Hi, there!
I am trying to build a contrast matrix, in order to run a fit linear model. It is a basic comparison between different histologic types of tumors - benign or BL; early stage; late stage. And the goal here is to investigate whether FFPE (formalin-fixed) material differs from fresh-frozen material in terms of methylation pattern (we're using the illumina's EPIC). To that end, we collected FFPE and fresh-frozen samples from the same patient.
The basic experiment looks something like this:
> clindata
Subject Material_Source Tumor_stage ID2
1 P235 FFPE Benign_or_BL P235_FFPE
2 P432 FFPE Benign_or_BL P432_FFPE
3 P421 FFPE Early P421_FFPE
4 P93 FFPE Early P93_FFPE
5 P876 FFPE Early P876_FFPE
6 P543 FFPE Late P543_FFPE
7 P532 FFPE Late P532_FFPE
8 P152 FFPE Late P152_FFPE
9 P235 Fresh Benign_or_BL P235_Fresh
10 P432 Fresh Benign_or_BL P432_Fresh
15 P421 Fresh Early P421_Fresh
16 P93 Fresh Early P93_Fresh
17 P876 Fresh Early P876_Fresh
24 P543 Fresh Late P543_Fresh
25 P532 Fresh Late P532_Fresh
26 P152 Fresh Late P152_Fresh
Where clindata$Subject
refers to patient ID; and the following 2 columns refers to the source of material and tumor stage, respectively. clindata$ID2
is a merge between values in clindata$Subject
and clindata$Material_Source
.
So, now comes my question: How to build the contrast matrix for comparison between different tumor stages, but accounting for the patient and material source variables?
My idea is the following:
#preparing data:
> TS <- factor(clindata$Material_Source)
> SubMS <- factor(clindata$ID2)
#designing the matrix:
design <- model.matrix(~0+Tumor_stage+ID2, data=clindata)
colnames(design) <- c(levels(TS), levels(SubMS)[-1])
I can run the lmFit()
and makeContrasts()
functions after that, together with the array data. Now, of course the n for each group is rather small, but this is just an example (there will be more samples added to each group on the final experiment).
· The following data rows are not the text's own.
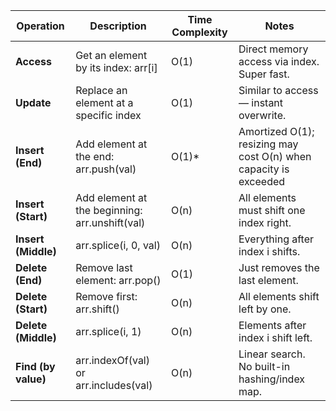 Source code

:| **Operation**       | **Description**                                | **Time Complexity** | **Notes**                                                        |
| ------------------- | ---------------------------------------------- | ------------------- | ---------------------------------------------------------------- |
| **Access**          | Get an element by its index: arr[i]            | O(1)                | Direct memory access via index. Super fast.                      |
| **Update**          | Replace an element at a specific index         | O(1)                | Similar to access — instant overwrite.                           |
| **Insert (End)**    | Add element at the end: arr.push(val)          | O(1)\*              | Amortized O(1); resizing may cost O(n) when capacity is exceeded |
| **Insert (Start)**  | Add element at the beginning: arr.unshift(val) | O(n)                | All elements must shift one index right.                         |
| **Insert (Middle)** | arr.splice(i, 0, val)                          | O(n)                | Everything after index i shifts.                                 |
| **Delete (End)**    | Remove last element: arr.pop()                 | O(1)                | Just removes the last element.                                   |
| **Delete (Start)**  | Remove first: arr.shift()                      | O(n)                | All elements shift left by one.                                  |
| **Delete (Middle)** | arr.splice(i, 1)                               | O(n)                | Elements after index i shift left.                               |
| **Find (by value)** | arr.indexOf(val) or arr.includes(val)          | O(n)                | Linear search. No built-in hashing/index map.                    |
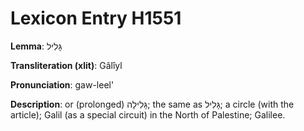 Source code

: # Lexicon Entry H1551

**Lemma**: גָּלִיל

**Transliteration (xlit)**: Gâlîyl

**Pronunciation**: gaw-leel'

**Description**:
or (prolonged) גָּלִילָה; the same as גָּלִיל; a circle (with the article); Galil (as a special circuit) in the North of Palestine; Galilee.

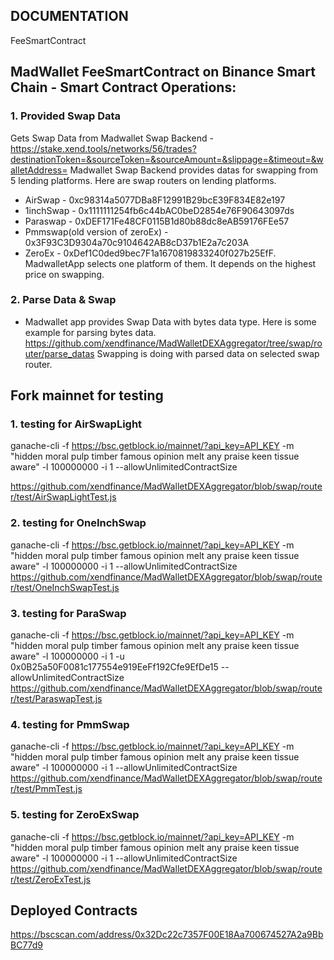 ## DOCUMENTATION

FeeSmartContract

## MadWallet FeeSmartContract on Binance Smart Chain - Smart Contract Operations:

### 1. Provided Swap Data
Gets Swap Data from Madwallet Swap Backend - https://stake.xend.tools/networks/56/trades?destinationToken=&sourceToken=&sourceAmount=&slippage=&timeout=&walletAddress=
Madwallet Swap Backend provides datas for swapping from 5 lending platforms.
Here are swap routers on lending platforms.
* AirSwap - 0xc98314a5077DBa8F12991B29bcE39F834E82e197
* 1inchSwap - 0x1111111254fb6c44bAC0beD2854e76F90643097ds
* Paraswap - 0xDEF171Fe48CF0115B1d80b88dc8eAB59176FEe57
* Pmmswap(old version of zeroEx) - 0x3F93C3D9304a70c9104642AB8cD37b1E2a7c203A
* ZeroEx - 0xDef1C0ded9bec7F1a1670819833240f027b25EfF.
MadwalletApp selects one platform of them. It depends on the highest price on swapping.

### 2. Parse Data & Swap
* Madwallet app provides Swap Data with bytes data type.
Here is some example for parsing bytes data.
https://github.com/xendfinance/MadWalletDEXAggregator/tree/swap/router/parse_datas
Swapping is doing with parsed data on selected swap router.

## Fork mainnet for testing

### 1. testing for AirSwapLight
ganache-cli -f https://bsc.getblock.io/mainnet/?api_key=API_KEY -m "hidden moral pulp timber famous opinion melt any praise keen tissue aware" -l 100000000 -i 1 --allowUnlimitedContractSize

https://github.com/xendfinance/MadWalletDEXAggregator/blob/swap/router/test/AirSwapLightTest.js

### 2. testing for OneInchSwap
ganache-cli -f https://bsc.getblock.io/mainnet/?api_key=API_KEY -m "hidden moral pulp timber famous opinion melt any praise keen tissue aware" -l 100000000 -i 1 --allowUnlimitedContractSize
https://github.com/xendfinance/MadWalletDEXAggregator/blob/swap/router/test/OneInchSwapTest.js

### 3. testing for ParaSwap
ganache-cli -f https://bsc.getblock.io/mainnet/?api_key=API_KEY -m "hidden moral pulp timber famous opinion melt any praise keen tissue aware" -l 100000000 -i 1 -u 0x0B25a50F0081c177554e919EeFf192Cfe9EfDe15 --allowUnlimitedContractSize
https://github.com/xendfinance/MadWalletDEXAggregator/blob/swap/router/test/ParaswapTest.js 

### 4. testing for PmmSwap
ganache-cli -f https://bsc.getblock.io/mainnet/?api_key=API_KEY -m "hidden moral pulp timber famous opinion melt any praise keen tissue aware" -l 100000000 -i 1 --allowUnlimitedContractSize
https://github.com/xendfinance/MadWalletDEXAggregator/blob/swap/router/test/PmmTest.js

### 5. testing for ZeroExSwap
ganache-cli -f https://bsc.getblock.io/mainnet/?api_key=API_KEY -m "hidden moral pulp timber famous opinion melt any praise keen tissue aware" -l 100000000 -i 1 --allowUnlimitedContractSize
https://github.com/xendfinance/MadWalletDEXAggregator/blob/swap/router/test/ZeroExTest.js

## Deployed Contracts
https://bscscan.com/address/0x32Dc22c7357F00E18Aa700674527A2a9BbBC77d9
But my question is:
Does that design make sense?
Would you suggest anything different (e.g. (A) treat all 3 classes separately, instead of merging the 2 co-variates as one co-variate; or (B) consider only the "Subject" group as a co-variate, since the pairwise comparison would already account for one sample being FFPE and the other fresh-frozen)?
Any help is greatly appreciated here. Thanks!